Legal

Sefton v Allenbuild: enforcing a £2m adjudication decision

Fifteen years after practical completion, Sefton Council’s dispute with Allenbuild ended with a court enforcing an adjudication decision. Olivia Jenkins and Molly Whitehouse explain
Dunes Splash World Sefton
Dunes Splash World in Sefton (image Dunes Splash World)

Parties to a construction contract have a statutory right to adjudicate disputes, a right afforded to them by the Construction Act. That is precisely how a dispute arose between the parties in Metropolitan Borough Council of Sefton v Allenbuild Ltd.

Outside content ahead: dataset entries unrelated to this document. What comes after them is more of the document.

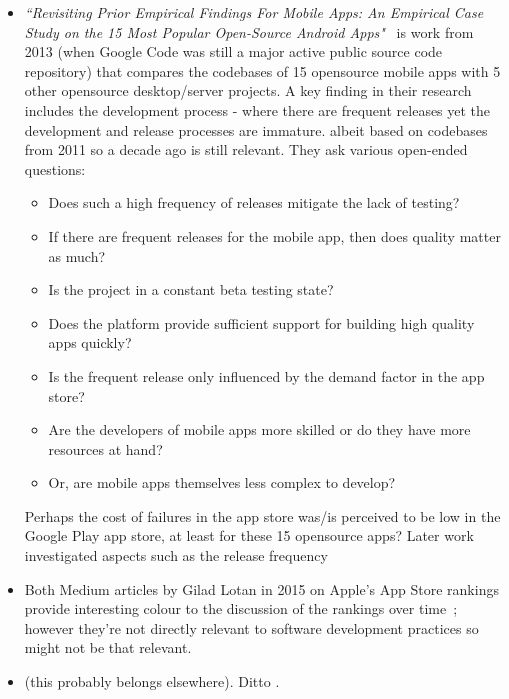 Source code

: \begin{itemize}
    \item \emph{``Revisiting Prior Empirical Findings For Mobile Apps: An Empirical Case Study on the 15 Most Popular Open-Source Android Apps"}~\citep{syer2013_empirical_findings_for_mobile_apps} is work from 2013 (when Google Code was still a major active public source code repository) that compares the codebases of 15 opensource mobile apps with 5 other opensource desktop/server projects. A key finding in their research includes the development process - where there are frequent releases yet the development and release processes are immature. albeit based on codebases from 2011 so a decade ago is still relevant. They ask various open-ended questions:
    \begin{itemize}
        \item Does such a high frequency of releases mitigate the lack of testing? 
        \item If there are frequent releases for the mobile app, then does quality matter as much?
        \item Is the project in a constant beta testing state? 
        \item Does the platform provide sufficient support for building high quality apps quickly? 
        \item Is the frequent release only influenced by the demand factor in the app store? 
        \item Are the developers of mobile apps more skilled or do they have more resources at hand? 
        \item Or, are mobile apps themselves less complex to develop?
    \end{itemize}
    
    Perhaps the cost of failures in the app store was/is perceived to be low in the Google Play app store, at least for these 15 opensource apps? Later work investigated aspects such as the release frequency~\citep{nayebi2016release}
    
    \item Both Medium articles by Gilad Lotan in 2015 on Apple's App Store rankings provide interesting colour to the discussion of the rankings over time~\citep{lotan2015_apple_apps_and_algorithmic_glitches, lotan2015_apples_app_charts}; however they're not directly relevant to software development practices so might not be that relevant.
    
    \item \citep{khalid2016_examining_the_relationship_between_findbugs_warnings_and_app_ratings} (this probably belongs elsewhere). Ditto \citep{not_cited_yet_necmiye2017_a_slr_opinion_mining_studies_from_mobile_app_store_reviews}. 
    
\end{itemize}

The saga starts on 23 September 2005. The parties entered a construction contract where Allenbuild agreed to construct, complete, test, commission and maintain a combined leisure centre and water-based theme park for Sefton, the Southport Aquapark. Allenbuild achieved practical completion on 22 June 2007.

Dunes Splash World, as, it is now called, was temporarily closed in December 2019 to undergo essential remedial works. On 8 November 2021, Sefton served a notice of adjudication relating to defects. This was referred to the adjudicator, who on 17 January 2022, decided in the council’s favour to the tune of over £2m. When Allenbuild failed to comply with the adjudicator’s award, Sefton issued court proceedings to enforce the decision.  

Two key issues came before the court when hearing the council’s application for enforcement of the adjudicator’s decision.

The contractor’s opportunity to raise jurisdictional challenges was lost

The first issue concerned whether a jurisdictional challenge (that ought to have been known to the parties at the start of the adjudication and, in any case, before the adjudicator’s decision was made), could be raised for the first time after the decision had been reached.  The court decided that it could not.

In doing so, the court considered the merit of the jurisdictional challenge that Allenbuild sought to raise. It decided that, as Allenbuild had contended, the referral of the adjudication followed the wrong procedure (being the Scheme for Construction Contracts as set out in the Construction Act rather than the contractually agreed CIC model adjudication procedure).  

The merit of this challenge did not, however, alter the court’s decision that Allenbuild had already lost its opportunity to raise any jurisdictional challenges. It said there was "not a shred of evidence" that Allenbuild had ever reserved its right to raise any jurisdictional challenges during the adjudication. As a result, the contractor had waived any right to do so thereafter.  

The validity of the adjudicator’s decision was, therefore, upheld.

Arbitration agreement did not capture adjudication enforcement

The second key issue before the court concerned the parties’ contractual agreement to refer any dispute to arbitration. Did this require the court to grant a stay of proceedings, pending referral of the parties’ dispute to arbitration?  The court decided that it did not.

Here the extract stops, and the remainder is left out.